Tampoco me parece juicioso exaltar la figura de todos los caudillos, por el mero hecho de serlo, en que se han empeñado algunos reivisionistas, sin tener en cuenta otro factor que el de haber sido cabecillas de movimientos populares, como si esta única circunstancia bastara excusar sus errores y extravíos en que incurrieron algunos de ellos.
Una de las críticas en que el señor Halperín Donghi hace más justicia al revisionismo es la página en que dice: “Las alternativas que caracterizaron su trayectoria no autorizarían a hablar de un fracaso, sobre todo en un país en que el proyecto de influir sobre el equilibrio político mediante una revolución intelectual se ha revelado siempre de realización tan difícil”. Pero en verdad, es demasiado generoso con el movimiento en ese juicio.

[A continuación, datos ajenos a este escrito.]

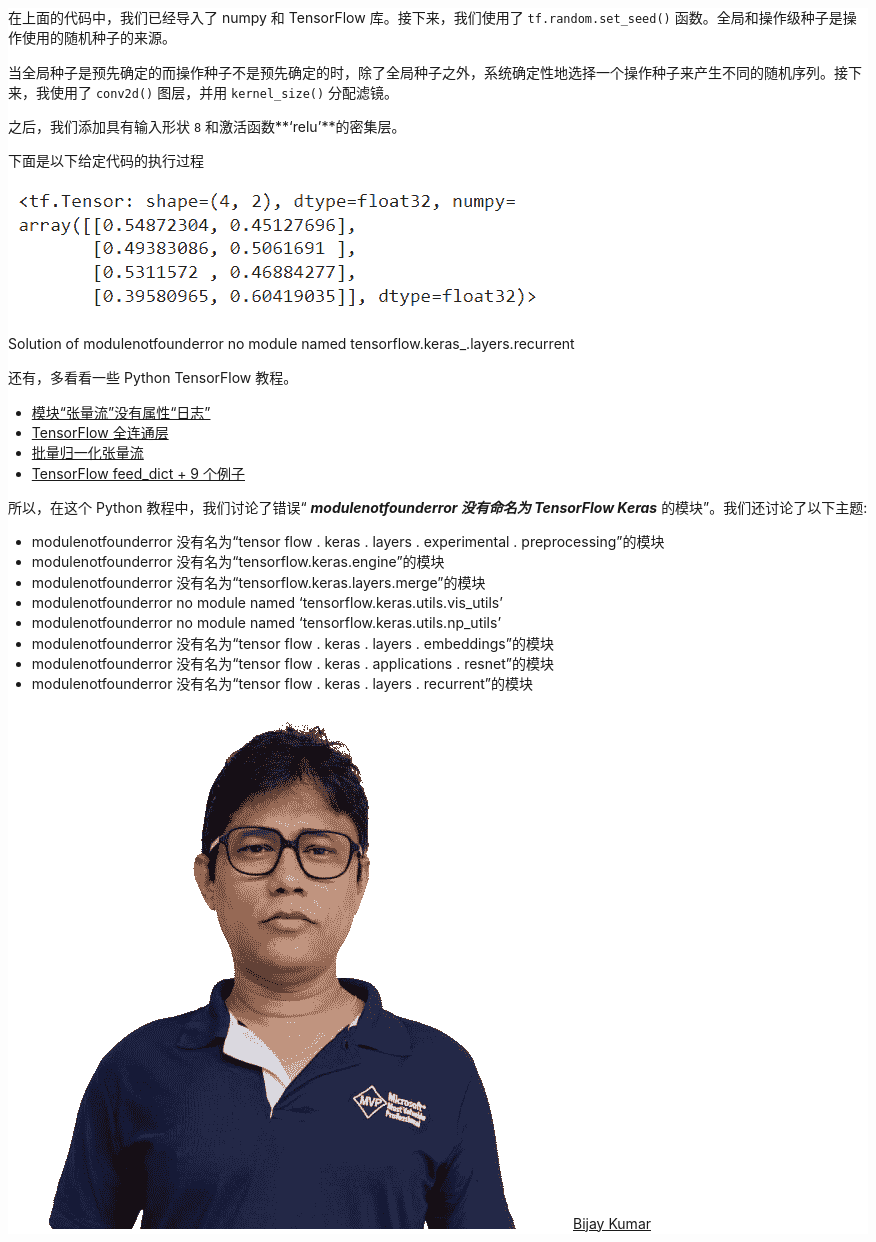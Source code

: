 在上面的代码中，我们已经导入了 numpy 和 TensorFlow 库。接下来，我们使用了 `tf.random.set_seed()` 函数。全局和操作级种子是操作使用的随机种子的来源。

当全局种子是预先确定的而操作种子不是预先确定的时，除了全局种子之外，系统确定性地选择一个操作种子来产生不同的随机序列。接下来，我使用了 `conv2d()` 图层，并用 `kernel_size()` 分配滤镜。

之后，我们添加具有输入形状 `8` 和激活函数**‘relu’**的密集层。

下面是以下给定代码的执行过程

![Solution of modulenotfounderror no module named tensorflow.keras_.layers.recurrent](img/4656bf5a0f164708e704a2f95b3238aa.png "Solution of modulenotfounderror no module named tensorflow.keras .layers.recurrent")

Solution of modulenotfounderror no module named tensorflow.keras_.layers.recurrent

还有，多看看一些 Python TensorFlow 教程。

*   [模块“张量流”没有属性“日志”](https://pythonguides.com/module-tensorflow-has-no-attribute-log/)
*   [TensorFlow 全连通层](https://pythonguides.com/tensorflow-fully-connected-layer/)
*   [批量归一化张量流](https://pythonguides.com/batch-normalization-tensorflow/)
*   [TensorFlow feed_dict + 9 个例子](https://pythonguides.com/tensorflow-feed_dict/)

所以，在这个 Python 教程中，我们讨论了错误“ ***modulenotfounderror 没有命名为 TensorFlow Keras*** 的模块”。我们还讨论了以下主题:

*   modulenotfounderror 没有名为“tensor flow . keras . layers . experimental . preprocessing”的模块
*   modulenotfounderror 没有名为“tensorflow.keras.engine”的模块
*   modulenotfounderror 没有名为“tensorflow.keras.layers.merge”的模块
*   modulenotfounderror no module named ‘tensorflow.keras.utils.vis_utils’
*   modulenotfounderror no module named ‘tensorflow.keras.utils.np_utils’
*   modulenotfounderror 没有名为“tensor flow . keras . layers . embeddings”的模块
*   modulenotfounderror 没有名为“tensor flow . keras . applications . resnet”的模块
*   modulenotfounderror 没有名为“tensor flow . keras . layers . recurrent”的模块

![Bijay Kumar MVP](img/9cb1c9117bcc4bbbaba71db8d37d76ef.png "Bijay Kumar MVP")[Bijay Kumar](https://pythonguides.com/author/fewlines4biju/)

Pues si como lo dice en el libro que comentamos, el revisionismo era más político que histórico, el fracaso en la primera parte del proyecto está presente en los hechos de la actualidad, pese a la apariencia de adhesión multitudinaria a la figura de Rosas que se presencia en estos momentos. Pues el objetivo político que buscábamos desde un principio los que más tarde iniciáramos el revisionismo fue modificar las cosas nacionales que entonces nos parecían malas. En cambio, en el pensamiento, hemos logrado entre todos un cambio notable, hasta el punto de que el señor Halperín Donghi ha considerado tema de interés aplicar su aguda inteligencia a estudiarlo.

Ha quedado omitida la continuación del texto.